The Turnaround Bet Underneath

Beneath the product story is a business story. Pick n Pay has endured years of weak trading and lost market share to Shoprite, and it is in the middle of a turnaround in which strengthening its online offering is central. Penny is not only a feature. It is a lever in that recovery, an attempt to make the asap! app compelling enough to win back digital shoppers and defend the ones it has. For a retailer under financial pressure, choosing to invest in a flagship AI experience is a statement that digital convenience is where it intends to compete, even while it repairs the rest of the business.

The lesson generalizes well beyond one grocer.

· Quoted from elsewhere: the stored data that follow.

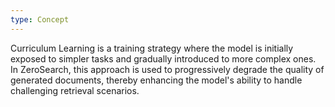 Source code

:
 ```yaml
---
type: Concept
---
```


Curriculum Learning is a training strategy where the model is initially exposed to simpler tasks and gradually introduced to more complex ones. In ZeroSearch, this approach is used to progressively degrade the quality of generated documents, thereby enhancing the model's ability to handle challenging retrieval scenarios. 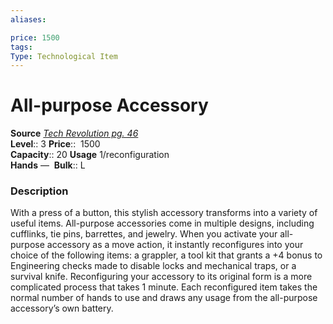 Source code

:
 ```yaml
---
aliases: 

price: 1500
tags: 
Type: Technological Item
---
```


# All-purpose Accessory

**Source** [_Tech Revolution pg. 46_](https://paizo.com/products/btq026mr/discuss?Starfinder-Tech-Revolution)  
**Level**:: 3
**Price**::  1500  
**Capacity**:: 20 **Usage** 1/reconfiguration  
**Hands** — 
**Bulk**:: L

### Description

With a press of a button, this stylish accessory transforms into a variety of useful items. All-purpose accessories come in multiple designs, including cufflinks, tie pins, barrettes, and jewelry. When you activate your all-purpose accessory as a move action, it instantly reconfigures into your choice of the following items: a grappler, a tool kit that grants a +4 bonus to Engineering checks made to disable locks and mechanical traps, or a survival knife. Reconfiguring your accessory to its original form is a more complicated process that takes 1 minute. Each reconfigured item takes the normal number of hands to use and draws any usage from the all-purpose accessory’s own battery.
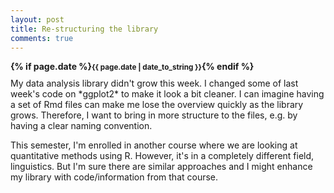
 ```yaml
---
layout: post
title: Re-structuring the library
comments: true
---
```

<div style="font-weight:bold; margin-bottom:10px;">
{% if page.date %}<small>{{ page.date | date_to_string }}</small>{% endif %}
</div>
My data analysis library didn't grow this week. I changed some of last week's code on *ggplot2* to make it look a bit cleaner. I can imagine having a set of Rmd files can make me lose the overview quickly as the library grows. Therefore, I want to bring in more structure to the files, e.g. by having a clear naming convention.

This semester, I'm enrolled in another course where we are looking at quantitative methods using R. However, it's in a completely different field, linguistics. But I'm sure there are similar approaches and I might enhance my library with code/information from that course. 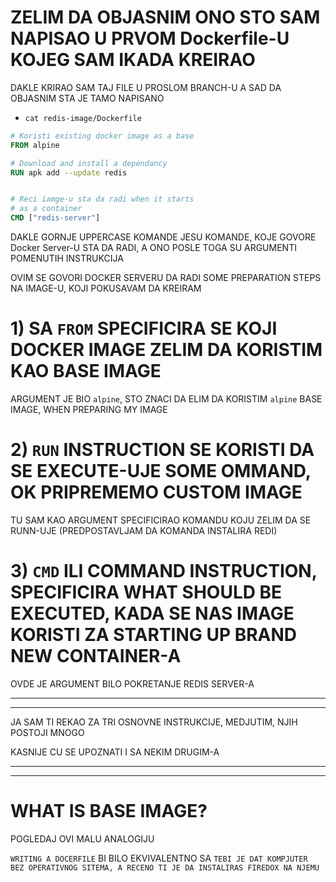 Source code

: # ZELIM DA OBJASNIM ONO STO SAM NAPISAO U PRVOM Dockerfile-U KOJEG SAM IKADA KREIRAO

DAKLE KRIRAO SAM TAJ FILE U PROSLOM BRANCH-U A SAD DA OBJASNIM STA JE TAMO NAPISANO

- `cat redis-image/Dockerfile`

```dockerfile
# Koristi existing docker image as a base
FROM alpine

# Download and install a dependancy
RUN apk add --update redis


# Reci iamge-u sta da radi when it starts
# as a container
CMD ["redis-server"]
```

DAKLE GORNJE UPPERCASE KOMANDE JESU KOMANDE, KOJE GOVORE Docker Server-U STA DA RADI, A ONO POSLE TOGA SU ARGUMENTI POMENUTIH INSTRUKCIJA

OVIM SE GOVORI DOCKER SERVERU DA RADI SOME PREPARATION STEPS NA IMAGE-U, KOJI POKUSAVAM DA KREIRAM

# 1) SA `FROM` SPECIFICIRA SE KOJI DOCKER IMAGE ZELIM DA KORISTIM KAO BASE IMAGE

ARGUMENT JE BIO `alpine`, STO ZNACI DA ELIM DA KORISTIM `alpine` BASE IMAGE, WHEN PREPARING MY IMAGE

# 2) `RUN` INSTRUCTION SE KORISTI DA SE EXECUTE-UJE SOME OMMAND, OK PRIPREMEMO CUSTOM IMAGE

TU SAM KAO ARGUMENT SPECIFICIRAO KOMANDU KOJU ZELIM DA SE RUNN-UJE (PREDPOSTAVLJAM DA KOMANDA INSTALIRA REDI)

# 3) `CMD` ILI COMMAND INSTRUCTION, SPECIFICIRA WHAT SHOULD BE EXECUTED, KADA SE NAS IMAGE KORISTI ZA STARTING UP BRAND NEW CONTAINER-A

OVDE JE ARGUMENT BILO POKRETANJE REDIS SERVER-A

***
***

JA SAM TI REKAO ZA TRI OSNOVNE INSTRUKCIJE, MEDJUTIM, NJIH POSTOJI MNOGO

KASNIJE CU SE UPOZNATI I SA NEKIM DRUGIM-A

***
***

# WHAT IS BASE IMAGE?

POGLEDAJ OVI MALU ANALOGIJU

`WRITING A DOCERFILE` BI BILO EKVIVALENTNO SA `TEBI JE DAT KOMPJUTER BEZ OPERATIVNOG SITEMA, A RECENO TI JE DA INSTALIRAS FIREDOX NA NJEMU`  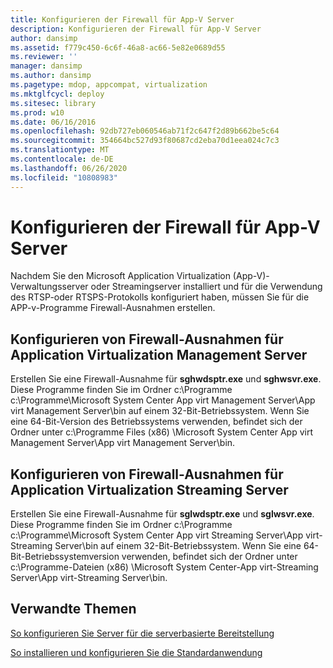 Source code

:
 ```yaml
---
title: Konfigurieren der Firewall für App-V Server
description: Konfigurieren der Firewall für App-V Server
author: dansimp
ms.assetid: f779c450-6c6f-46a8-ac66-5e82e0689d55
ms.reviewer: ''
manager: dansimp
ms.author: dansimp
ms.pagetype: mdop, appcompat, virtualization
ms.mktglfcycl: deploy
ms.sitesec: library
ms.prod: w10
ms.date: 06/16/2016
ms.openlocfilehash: 92db727eb060546ab71f2c647f2d89b662be5c64
ms.sourcegitcommit: 354664bc527d93f80687cd2eba70d1eea024c7c3
ms.translationtype: MT
ms.contentlocale: de-DE
ms.lasthandoff: 06/26/2020
ms.locfileid: "10808983"
---
```

# Konfigurieren der Firewall für App-V Server


Nachdem Sie den Microsoft Application Virtualization (App-V)-Verwaltungsserver oder Streamingserver installiert und für die Verwendung des RTSP-oder RTSPS-Protokolls konfiguriert haben, müssen Sie für die APP-v-Programme Firewall-Ausnahmen erstellen.

## Konfigurieren von Firewall-Ausnahmen für Application Virtualization Management Server


Erstellen Sie eine Firewall-Ausnahme für **sghwdsptr.exe** und **sghwsvr.exe**. Diese Programme finden Sie im Ordner c:\\Programme c:\\Programme\\Microsoft System Center App virt Management Server\\App virt Management Server\\bin auf einem 32-Bit-Betriebssystem. Wenn Sie eine 64-Bit-Version des Betriebssystems verwenden, befindet sich der Ordner unter c:\\Programme Files (x86) \\Microsoft System Center App virt Management Server\\App virt Management Server\\bin.

## Konfigurieren von Firewall-Ausnahmen für Application Virtualization Streaming Server


Erstellen Sie eine Firewall-Ausnahme für **sglwdsptr.exe** und **sglwsvr.exe**. Diese Programme finden Sie im Ordner c:\\Programme c:\\Programme\\Microsoft System Center App virt Streaming Server\\App virt-Streaming Server\\bin auf einem 32-Bit-Betriebssystem. Wenn Sie eine 64-Bit-Betriebssystemversion verwenden, befindet sich der Ordner unter c:\\Programme-Dateien (x86) \\Microsoft System Center-App virt-Streaming Server\\App virt-Streaming Server\\bin.

## Verwandte Themen


[So konfigurieren Sie Server für die serverbasierte Bereitstellung](how-to-configure-servers-for-server-based-deployment.md)

[So installieren und konfigurieren Sie die Standardanwendung](how-to-install-and-configure-the-default-application.md)

 

 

AI capabilities are increasingly deployed not as speculative innovation but as instruments of competitive survival, especially by incumbents fighting to hold ground. Pick n Pay is wisely building on the assets it already has, its loyalty data, its delivery network, and a partnership with Google for the underlying models, rather than trying to become an AI company itself. That is the pragmatic pattern we expect to see repeated across retail: pair proprietary data and existing logistics with a frontier model provider, and aim the result squarely at the customer experience that decides who wins the weekly shop.